[meteorite-list] Estherville Mesosiderite
From: bernd.pauli_at_paulinet.de <bernd.pauli_at_meteoritecentral.com>
Date: Wed May 5 13:20:08 2004
Hello Anne, Adam, Dave, Mark and List,
> quite a few vesicles in the darker ?melt? pockets some of them quite
> big bubbles, what are the implications for this? Does this mean it's just
> odd impact melt or would you normally expect vesicles on a core-mantle
My 5.6-gram Estherville slice shows such vesicular areas too. Maybe they
originated when the differentiated parent body of the mesosiderites was
disrupted and reaccreted. These vesicles may have been created when
the hot and cold clasts, breccias, and melts of the Estherville mesosiderite
were thermally equlilibrated. This may also have happened during later
catastrophic events. See David Weir's website for excellent details!
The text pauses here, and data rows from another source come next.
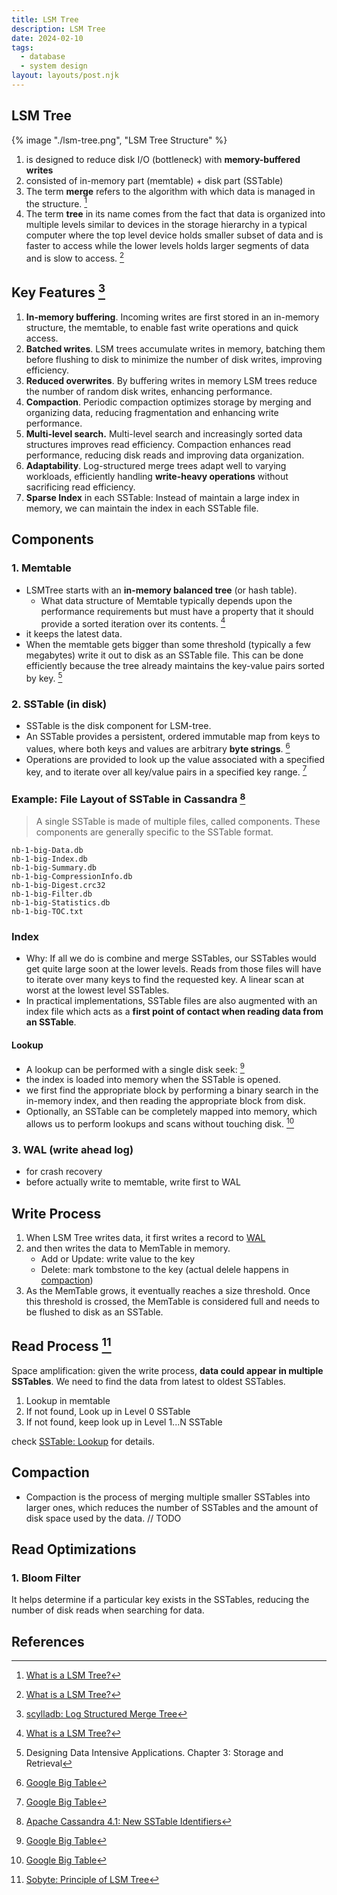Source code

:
 ```yaml
---
title: LSM Tree
description: LSM Tree
date: 2024-02-10
tags:
  - database
  - system design
layout: layouts/post.njk
---
```


## LSM Tree
{% image "./lsm-tree.png", "LSM Tree Structure" %}

1. is designed to reduce disk I/O (bottleneck) with **memory-buffered writes**
2. consisted of in-memory part (memtable) + disk part (SSTable)
3. The term **merge** refers to the algorithm with which data is managed in the structure. [^2]
4. The term **tree** in its name comes from the fact that data is organized into multiple levels similar to devices in the storage hierarchy in a typical computer where the top level device holds smaller subset of data and is faster to access while the lower levels holds larger segments of data and is slow to access. [^2]

## Key Features [^3]
1. **In-memory buffering**. Incoming writes are first stored in an in-memory structure, the memtable, to enable fast write operations and quick access.
2. **Batched writes**. LSM trees accumulate writes in memory, batching them before flushing to disk to minimize the number of disk writes, improving efficiency.
3. **Reduced overwrites**. By buffering writes in memory LSM trees reduce the number of random disk writes, enhancing performance.
4. **Compaction**. Periodic compaction optimizes storage by merging and organizing data, reducing fragmentation and enhancing write performance.
5. **Multi-level search.** Multi-level search and increasingly sorted data structures improves read efficiency. Compaction enhances read performance, reducing disk reads and improving data organization.
6. **Adaptability**. Log-structured merge trees adapt well to varying workloads, efficiently handling **write-heavy operations** without sacrificing read efficiency.
7. **Sparse Index** in each SSTable: Instead of maintain a large index in memory, we can maintain the index in each SSTable file.

## Components
### 1. Memtable
- LSMTree starts with an **in-memory balanced tree** (or hash table).
    - What data structure of Memtable typically depends upon the performance requirements but must have a property that it should provide a sorted iteration over its contents. [^2]
- it keeps the latest data.
- When the memtable gets bigger than some threshold (typically a few megabytes) write it out to disk as an SSTable file. This can be done efficiently because the tree already maintains the key-value pairs sorted by key. [^4]

### 2. SSTable (in disk)
- SSTable is the disk component for LSM-tree.
- An SSTable provides a persistent, ordered immutable map from keys to values, where both keys and values are arbitrary **byte strings**. [^1]
- Operations are provided to look up the value associated with a specified key, and to iterate over all key/value pairs in a specified key range. [^1]

### Example: File Layout of SSTable in Cassandra [^6]
> A single SSTable is made of multiple files, called components. These components are generally specific to the SSTable format.
```
nb-1-big-Data.db
nb-1-big-Index.db
nb-1-big-Summary.db             
nb-1-big-CompressionInfo.db 
nb-1-big-Digest.crc32
nb-1-big-Filter.db
nb-1-big-Statistics.db
nb-1-big-TOC.txt
```

### Index 
- Why: If all we do is combine and merge SSTables, our SSTables would get quite large soon at the lower levels. Reads from those files will have to iterate over many keys to find the requested key. A linear scan at worst at the lowest level SSTables.
- In practical implementations, SSTable files are also augmented with an index file which acts as a **first point of contact when reading data from an SSTable**. 

#### Lookup 
- A lookup can be performed with a single disk seek: [^1]
- the index is loaded into memory when the SSTable is opened.
- we first find the appropriate block by performing a binary search in the in-memory index, and then reading the appropriate block from disk.
- Optionally, an SSTable can be completely mapped into memory, which allows us to perform lookups and scans without touching disk. [^1]

### 3. WAL (write ahead log)
- for crash recovery
- before actually write to memtable, write first to WAL


## Write Process
1. When LSM Tree writes data, it first writes a record to [WAL](#3-wal-write-ahead-log) 
2. and then writes the data to MemTable in memory.
    - Add or Update: write value to the key
    - Delete: mark tombstone to the key (actual delele happens in [compaction](#compaction))
3. As the MemTable grows, it eventually reaches a size threshold. Once this threshold is crossed, the MemTable is considered full and needs to be flushed to disk as an SSTable.

## Read Process [^5]
Space amplification: given the write process, **data could appear in multiple SSTables**. We need to find the data from latest to oldest SSTables.

1. Lookup in memtable
2. If not found, Look up in Level 0 SSTable
3. If not found, keep look up in Level 1...N SSTable

check [SSTable: Lookup](#lookup) for details.


## Compaction
- Compaction is the process of merging multiple smaller SSTables into larger ones, which reduces the number of SSTables and the amount of disk space used by the data.
// TODO


## Read Optimizations
### 1. Bloom Filter
It helps determine if a particular key exists in the SSTables, reducing the number of disk reads when searching for data.

## References
[^1]: [Google Big Table](https://web.eecs.umich.edu/~manosk/assets/papers/bigtable.pdf)
[^2]: [What is a LSM Tree?](https://dev.to/creativcoder/what-is-a-lsm-tree-3d75)
[^3]: [scylladb: Log Structured Merge Tree](https://www.scylladb.com/glossary/log-structured-merge-tree/)
[^4]: Designing Data Intensive Applications. Chapter 3: Storage and Retrieval
[^5]: [Sobyte: Principle of LSM Tree](https://www.sobyte.net/post/2022-04/lsm-tree/)
[^6]: [Apache Cassandra 4.1: New SSTable Identifiers](https://cassandra.apache.org/_/blog/Apache-Cassandra-4.1-New-SSTable-Identifiers.html)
> from the crust of an achondrite body. What is noticeably
> missing from the mesosiderites is olivine..."
Well, this is obviously untrue as most mesosiderites have at least
minor amounts of olivine. Estherville is known to even have more
olivine than the average mesosiderite.
> Well, I have a 180+ thick slice of Estherville and I can assure you
> that there are olivine xls present - you can shine a torch thru them!
This would solve a long-standing problem of the impact origin theory:
If the mesosiderites really represent material from the mantle of a
differentiated, there should be much more olivine!
> So I would like to assume that a mesosiderite is not a core-mantle
> sample (like a Pallasite) but the smushed up surface of a well pounded
On the other hand: while the abundance of pyroxene and plagioclase should
be lower in surficial material, it actually shows twofold enrichments relative to
Mittlefehldt (1980) states that "olivine may be much more abundant in some multi-
kilogram samples as centimeter-sized olivine clasts appear to be relatively common
in several mesosiderites and Mount Padbury contains olivine crystals and dunite clasts
that are 10 cm in length (McCall, 1966)."